→ **Aim of the exercise**: Print every line of the listing below, starting with the line that holds "1. **SQLAlchemy 2.0" and going on through the line that holds "## 🏁 Conclusion", both included, and print nothing else.

→ **Data for this task**:

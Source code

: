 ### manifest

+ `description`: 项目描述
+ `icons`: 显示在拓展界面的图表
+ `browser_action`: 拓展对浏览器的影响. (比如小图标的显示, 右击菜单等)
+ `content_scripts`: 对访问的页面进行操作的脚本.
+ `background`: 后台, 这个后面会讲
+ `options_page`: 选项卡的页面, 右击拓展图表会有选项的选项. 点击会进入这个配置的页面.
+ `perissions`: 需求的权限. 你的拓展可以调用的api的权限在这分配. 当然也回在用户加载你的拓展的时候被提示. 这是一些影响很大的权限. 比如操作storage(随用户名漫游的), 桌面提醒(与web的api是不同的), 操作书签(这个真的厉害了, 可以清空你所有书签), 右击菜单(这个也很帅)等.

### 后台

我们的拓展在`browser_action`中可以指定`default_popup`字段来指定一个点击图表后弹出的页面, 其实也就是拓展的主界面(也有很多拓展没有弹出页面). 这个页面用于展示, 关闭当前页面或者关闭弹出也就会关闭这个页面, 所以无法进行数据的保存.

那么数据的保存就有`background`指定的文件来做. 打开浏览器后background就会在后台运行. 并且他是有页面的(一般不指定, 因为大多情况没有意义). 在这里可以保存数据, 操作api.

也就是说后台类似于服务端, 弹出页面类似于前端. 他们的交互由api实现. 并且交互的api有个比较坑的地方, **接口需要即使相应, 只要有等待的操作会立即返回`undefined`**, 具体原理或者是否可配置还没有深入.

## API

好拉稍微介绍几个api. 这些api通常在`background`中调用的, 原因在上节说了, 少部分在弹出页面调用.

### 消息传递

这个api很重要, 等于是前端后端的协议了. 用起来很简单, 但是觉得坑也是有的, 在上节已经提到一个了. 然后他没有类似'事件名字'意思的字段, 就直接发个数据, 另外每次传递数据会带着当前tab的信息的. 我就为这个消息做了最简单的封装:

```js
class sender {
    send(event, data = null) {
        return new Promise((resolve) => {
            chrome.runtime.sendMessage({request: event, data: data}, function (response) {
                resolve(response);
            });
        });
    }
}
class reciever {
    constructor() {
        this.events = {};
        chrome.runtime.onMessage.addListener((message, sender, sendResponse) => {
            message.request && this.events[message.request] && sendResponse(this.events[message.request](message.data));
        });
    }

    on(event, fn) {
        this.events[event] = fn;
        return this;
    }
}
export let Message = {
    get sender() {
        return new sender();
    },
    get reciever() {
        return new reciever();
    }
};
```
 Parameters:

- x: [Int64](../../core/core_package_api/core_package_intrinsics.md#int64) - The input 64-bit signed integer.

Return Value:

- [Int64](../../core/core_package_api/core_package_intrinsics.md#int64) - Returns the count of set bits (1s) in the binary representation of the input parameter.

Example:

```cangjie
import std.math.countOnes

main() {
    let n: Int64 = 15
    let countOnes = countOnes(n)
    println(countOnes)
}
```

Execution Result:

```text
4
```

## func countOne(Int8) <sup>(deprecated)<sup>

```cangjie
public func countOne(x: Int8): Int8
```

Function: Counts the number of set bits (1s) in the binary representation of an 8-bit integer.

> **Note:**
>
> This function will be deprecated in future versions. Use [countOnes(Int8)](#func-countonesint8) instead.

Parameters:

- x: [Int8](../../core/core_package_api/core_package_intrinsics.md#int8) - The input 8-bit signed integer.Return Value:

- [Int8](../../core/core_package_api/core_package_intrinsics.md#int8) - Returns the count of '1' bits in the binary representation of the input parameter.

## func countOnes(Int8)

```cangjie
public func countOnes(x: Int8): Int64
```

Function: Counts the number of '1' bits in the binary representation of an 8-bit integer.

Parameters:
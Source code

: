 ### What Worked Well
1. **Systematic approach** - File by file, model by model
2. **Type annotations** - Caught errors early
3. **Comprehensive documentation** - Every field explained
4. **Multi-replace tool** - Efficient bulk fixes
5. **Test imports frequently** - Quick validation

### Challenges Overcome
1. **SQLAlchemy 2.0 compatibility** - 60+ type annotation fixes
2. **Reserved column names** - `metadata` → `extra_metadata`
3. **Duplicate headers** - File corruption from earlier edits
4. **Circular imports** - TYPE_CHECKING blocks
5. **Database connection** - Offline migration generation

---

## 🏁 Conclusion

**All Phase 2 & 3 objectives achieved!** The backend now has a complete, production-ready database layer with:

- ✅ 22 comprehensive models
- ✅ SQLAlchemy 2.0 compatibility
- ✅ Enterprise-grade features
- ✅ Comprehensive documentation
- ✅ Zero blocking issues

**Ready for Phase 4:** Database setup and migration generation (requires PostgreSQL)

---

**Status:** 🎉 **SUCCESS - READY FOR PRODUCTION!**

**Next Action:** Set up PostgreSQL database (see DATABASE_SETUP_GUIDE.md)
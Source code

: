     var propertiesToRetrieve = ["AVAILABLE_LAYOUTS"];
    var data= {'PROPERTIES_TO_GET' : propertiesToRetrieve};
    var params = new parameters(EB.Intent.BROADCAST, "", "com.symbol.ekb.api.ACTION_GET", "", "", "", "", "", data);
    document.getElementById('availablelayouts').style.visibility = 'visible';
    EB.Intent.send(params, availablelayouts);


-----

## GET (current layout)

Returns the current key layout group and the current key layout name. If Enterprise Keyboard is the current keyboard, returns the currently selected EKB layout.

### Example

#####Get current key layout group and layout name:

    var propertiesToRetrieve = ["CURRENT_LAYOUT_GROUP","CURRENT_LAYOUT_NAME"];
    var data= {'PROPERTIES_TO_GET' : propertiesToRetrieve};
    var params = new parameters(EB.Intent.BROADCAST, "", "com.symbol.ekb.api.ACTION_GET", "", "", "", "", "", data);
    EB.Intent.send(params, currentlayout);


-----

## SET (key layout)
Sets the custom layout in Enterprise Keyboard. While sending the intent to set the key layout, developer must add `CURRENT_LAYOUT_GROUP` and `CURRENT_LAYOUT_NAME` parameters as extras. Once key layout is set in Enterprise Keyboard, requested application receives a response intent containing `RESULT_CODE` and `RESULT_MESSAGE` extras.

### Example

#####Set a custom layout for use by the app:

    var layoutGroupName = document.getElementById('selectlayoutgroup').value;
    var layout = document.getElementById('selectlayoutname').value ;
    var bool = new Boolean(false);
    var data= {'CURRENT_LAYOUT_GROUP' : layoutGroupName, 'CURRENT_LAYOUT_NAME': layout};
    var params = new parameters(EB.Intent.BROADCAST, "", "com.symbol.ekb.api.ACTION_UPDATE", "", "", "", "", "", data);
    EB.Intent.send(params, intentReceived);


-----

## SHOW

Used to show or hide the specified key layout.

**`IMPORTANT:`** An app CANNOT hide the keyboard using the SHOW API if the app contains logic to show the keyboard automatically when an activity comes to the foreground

→ **Solution to this exercise**:
1. **SQLAlchemy 2.0 compatibility** - 60+ type annotation fixes
2. **Reserved column names** - `metadata` → `extra_metadata`
3. **Duplicate headers** - File corruption from earlier edits
4. **Circular imports** - TYPE_CHECKING blocks
5. **Database connection** - Offline migration generation

---

## 🏁 Conclusion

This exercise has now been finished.